Saikosaponin-D attenuates heat stress-induced oxidative damage in LLC-PK1 cells by increasing the expression of anti-oxidant enzymes and HSP72.[Pubmed: 25169909]

Am J Chin Med. 2014;42(5):1261-77.

Heat stress stimulates the production of reactive oxygen species (ROS), which cause oxidative damage in the kidney. This study clarifies the mechanism by which Saikosaponin D (SSd), which is extracted from the roots of Bupleurum falcatum L, protects heat-stressed pig kidney proximal tubular (LLC-PK1) cells against oxidative damage. SSd alone is not cytotoxic at concentrations of 1 or 3 μg/mL as demonstrated by a 3-(4,5-dimethylthiazol-2-yl)-2,5-diphenyltetrazolium bromide (MTT) assay. To assess the effects of SSd on heat stress-induced cellular damage, LLC-PK1 cells were pretreated with various concentrations of SSd, heat stressed at 42°C for 1 h, and then returned to 37°C for 9 h. DNA ladder and MTT assays demonstrated that SSd helped to prevent heat stress-induced cellular damage when compared to untreated cells. Additionally, pretreatment with SSd increased the activity of superoxide dismutase (SOD), catalase (CAT), and glutathione peroxidase (GPx) but decreased the concentration of malondialdehyde (MDA) in a dose-dependent manner when compared to controls. Furthermore, real-time PCR and Western blot analysis demonstrated that SSd significantly increased the expression of copper and zinc superoxide dismutase (SOD-1), CAT, GPx-1 and heat shock protein 72 (HSP72) at both the mRNA and protein levels.
CONCLUSIONS:
In conclusion, these results are the first to demonstrate that SSd ameliorates heat stress-induced oxidative damage by modulating the activity of anti-oxidant enzymes and HSP72 in LLC-PK1 cells.

Saikosaponin d protects against acetaminophen-induced hepatotoxicity by inhibiting NF-κB and STAT3 signaling.[Pubmed: 25265579]

Chem Biol Interact. 2014 Sep 27;223C:80-86.

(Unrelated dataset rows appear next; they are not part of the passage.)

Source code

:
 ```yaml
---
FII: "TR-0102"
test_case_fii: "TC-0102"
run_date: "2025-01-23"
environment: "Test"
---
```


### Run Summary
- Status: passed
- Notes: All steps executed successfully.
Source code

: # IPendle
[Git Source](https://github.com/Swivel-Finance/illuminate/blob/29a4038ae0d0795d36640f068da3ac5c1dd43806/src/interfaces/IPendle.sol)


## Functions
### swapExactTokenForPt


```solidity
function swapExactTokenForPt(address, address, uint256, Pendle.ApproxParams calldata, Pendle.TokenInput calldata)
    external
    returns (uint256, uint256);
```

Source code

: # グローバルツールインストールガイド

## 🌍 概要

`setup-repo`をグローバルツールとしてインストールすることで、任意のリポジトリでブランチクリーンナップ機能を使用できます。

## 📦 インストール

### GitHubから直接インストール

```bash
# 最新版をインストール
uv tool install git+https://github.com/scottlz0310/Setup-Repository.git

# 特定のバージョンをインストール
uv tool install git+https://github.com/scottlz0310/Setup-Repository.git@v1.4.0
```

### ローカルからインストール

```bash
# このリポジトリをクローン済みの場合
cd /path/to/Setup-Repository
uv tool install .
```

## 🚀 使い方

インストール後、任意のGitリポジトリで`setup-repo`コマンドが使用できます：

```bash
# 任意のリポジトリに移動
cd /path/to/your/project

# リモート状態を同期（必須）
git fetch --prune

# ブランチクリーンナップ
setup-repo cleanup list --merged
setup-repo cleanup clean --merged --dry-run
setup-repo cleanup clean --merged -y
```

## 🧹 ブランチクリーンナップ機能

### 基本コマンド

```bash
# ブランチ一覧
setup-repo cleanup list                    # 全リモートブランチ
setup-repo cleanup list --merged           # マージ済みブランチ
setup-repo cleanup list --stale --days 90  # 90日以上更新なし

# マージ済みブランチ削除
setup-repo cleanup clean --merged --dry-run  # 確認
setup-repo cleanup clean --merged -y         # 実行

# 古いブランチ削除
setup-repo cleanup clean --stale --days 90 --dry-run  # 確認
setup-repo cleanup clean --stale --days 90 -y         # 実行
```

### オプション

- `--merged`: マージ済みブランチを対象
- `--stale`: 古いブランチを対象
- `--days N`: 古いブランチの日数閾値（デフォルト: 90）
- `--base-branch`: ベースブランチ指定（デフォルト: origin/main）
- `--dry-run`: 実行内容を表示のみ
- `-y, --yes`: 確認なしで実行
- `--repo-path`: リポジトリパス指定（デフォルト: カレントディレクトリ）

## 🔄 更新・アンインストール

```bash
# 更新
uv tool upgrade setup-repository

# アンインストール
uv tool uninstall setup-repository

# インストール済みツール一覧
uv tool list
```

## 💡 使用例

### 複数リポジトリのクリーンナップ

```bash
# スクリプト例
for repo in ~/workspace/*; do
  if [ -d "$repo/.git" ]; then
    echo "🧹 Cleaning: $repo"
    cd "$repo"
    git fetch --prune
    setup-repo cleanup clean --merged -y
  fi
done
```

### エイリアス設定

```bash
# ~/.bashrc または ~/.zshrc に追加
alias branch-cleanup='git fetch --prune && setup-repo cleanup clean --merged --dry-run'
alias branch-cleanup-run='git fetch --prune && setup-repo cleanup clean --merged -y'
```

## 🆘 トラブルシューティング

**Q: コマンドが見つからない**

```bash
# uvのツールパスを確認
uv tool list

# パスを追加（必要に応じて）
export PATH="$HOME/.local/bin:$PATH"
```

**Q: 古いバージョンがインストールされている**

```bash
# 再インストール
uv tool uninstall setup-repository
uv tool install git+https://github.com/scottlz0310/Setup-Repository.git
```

Overdose of acetaminophen (APAP) can cause acute liver injury that is sometimes fatal, requiring efficient pharmacological intervention. The traditional Chinese herb Bupleurum falcatum has been widely used for the treatment of several liver diseases in eastern Asian countries, and Saikosaponin D (SSd) is one of its major pharmacologically-active components. However, the efficacy of Bupleurum falcatum or SSd on APAP toxicity remains unclear.
METHODS AND RESULTS:
C57/BL6 mice were administered SSd intraperitoneally once daily for 5days, followed by APAP challenge. Biochemical and pathological analysis revealed that mice treated with SSd were protected against APAP-induced hepatotoxicity. SSd markedly suppressed phosphorylation of nuclear factor kappa B (NF-κB) and signal transducer and activator of transcription 3 (STAT3) and reversed the APAP-induced increases in the target genes of NF-κB, such as pro-inflammatory cytokine Il6 and Ccl2, and those of STAT3, such as Socs3, Fga, Fgb and Fgg. SSd also enhanced the expression of the anti-inflammatory cytokine Il10 mRNA. Collectively, these results demonstrate that SSd protects mice from APAP-induced hepatotoxicity mainly through down-regulating NF-κB- and STAT3-mediated inflammatory signaling.
CONCLUSIONS:
This study unveils one of the possible mechanisms of hepatoprotection caused by Bupleurum falcatum and/or SSd.